My first phone conversation with the referred psychologist was rather pleasant and she certainly seemed like someone who knew what she was talking about (always a good sign). In one of our later face-face consultations, she remarked that in that first conversation, it didn’t sound like I would be on the spectrum (probably attributed to the years and years of self-learned behaviour). However, once the consultations started, she could see signs right away…

The very first step in the diagnosis process of Aspergers is to do an official IQ test with the psychologist. This takes two hours and involves a number of cognitive and memory tests, as well as processing tests.
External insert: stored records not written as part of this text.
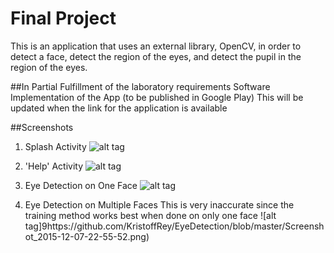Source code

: # Final Project
This is an application that uses an external library, OpenCV, in order to detect a face, detect the region of the eyes, and detect the pupil in the region of the eyes.

##In Partial Fulfillment of the laboratory requirements
Software Implementation of the App (to be published in Google Play)
This will be updated when the link for the application is available

##Screenshots
1. Splash Activity
![alt tag](https://github.com/KristoffRey/EyeDetection/blob/master/Screenshot_2015-12-07-22-46-55.png)


2. 'Help' Activity
![alt tag](https://github.com/KristoffRey/EyeDetection/blob/master/Screenshot_2015-12-07-22-48-22.png)


3. Eye Detection on One Face
![alt tag](https://github.com/KristoffRey/EyeDetection/blob/master/Screenshot_2015-12-07-22-53-34.png)


4. Eye Detection on Multiple Faces
    This is very inaccurate since the training method works best when done on only one face
![alt tag]9https://github.com/KristoffRey/EyeDetection/blob/master/Screenshot_2015-12-07-22-55-52.png)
There are a variety of IQ tests and scales that psychologists use, and in case you wish to read a little further on this, the one that was used for my test is the Wechsler Adult Intelligence Scale, the current version being WAIS-IV. I had always known that I was smart throughout my life, but had never been tested previously. Which is why I was still surprised when I received an IQ score of… 132.

In case you are unsure of what this number represents, there are several IQ classification groupings. To cut a long story short though, any score of 130+ represents Very Superior intelligence. So yes, it confirmed what my family had always known as I was growing up.

One intriguing thing that came out of the IQ test was my Processing Speed Index (PSI). In all other indices, I had scored extremely high (at least high 120s), but my PSI was around 99, which is considered average. PSI essentially measures how fast your brain processes information compared to other similar people, and I know from growing up, it would take me forever to copy notes in primary school and high school. There were times where I didn’t complete exams as it would take me longer than usual to write out answers. Even taking notes at university lectures would be a struggle.

However, my psychologist did make the observation that a really high full-scale IQ with a low PSI is actually rather common in people who have Aspergers, so that helped to reassure me somewhat that this isn’t a major thing. It just means that I am a lot better typing something out on a computer than I am writing something out manually with a pen and paper.

The second part of the diagnosis process consists of two very lengthy (and sometimes laborious) questionnaires around behaviour and perceptions thereof, both as an adult and as a child. These can take up to 3-4 hours to complete, but at the same time I found that they helped me to understand facets of my behaviour that I hadn’t given much thought to previously. It was also rather therapeutic.

My psychologist had said on a number of occasions as each session went by that it would become clearer to her that I was definitely on the spectrum. And at the most recent one this week, she confirmed it for – for all intents and purposes, I am on the Autism Spectrum with the condition formerly known as Aspergers Syndrome.

So where to from here? Well, I will receive an official report from my psychologist outlining the diagnosis and the subsequent implications for my life moving forward, including any learning difficulties that would need to be addressed and advised to any facilitators of courses that I attend. Other than that, it is life as usual for me.

If you have any questions about any of the above or would like more information on Aspergers or the Autism Spectrum, please do not hesitate to ask me. The Internet also has a wealth of information that I can certainly point you to if you wish. My aim by writing this is to help educate other people on what life is like for Aspies such as myself (as there are a number of us out there), so I hope this serves to shine a light on some things that you may not have known or understood previously.

More than ever, the truth has set me free, and may it do the same for you in some way.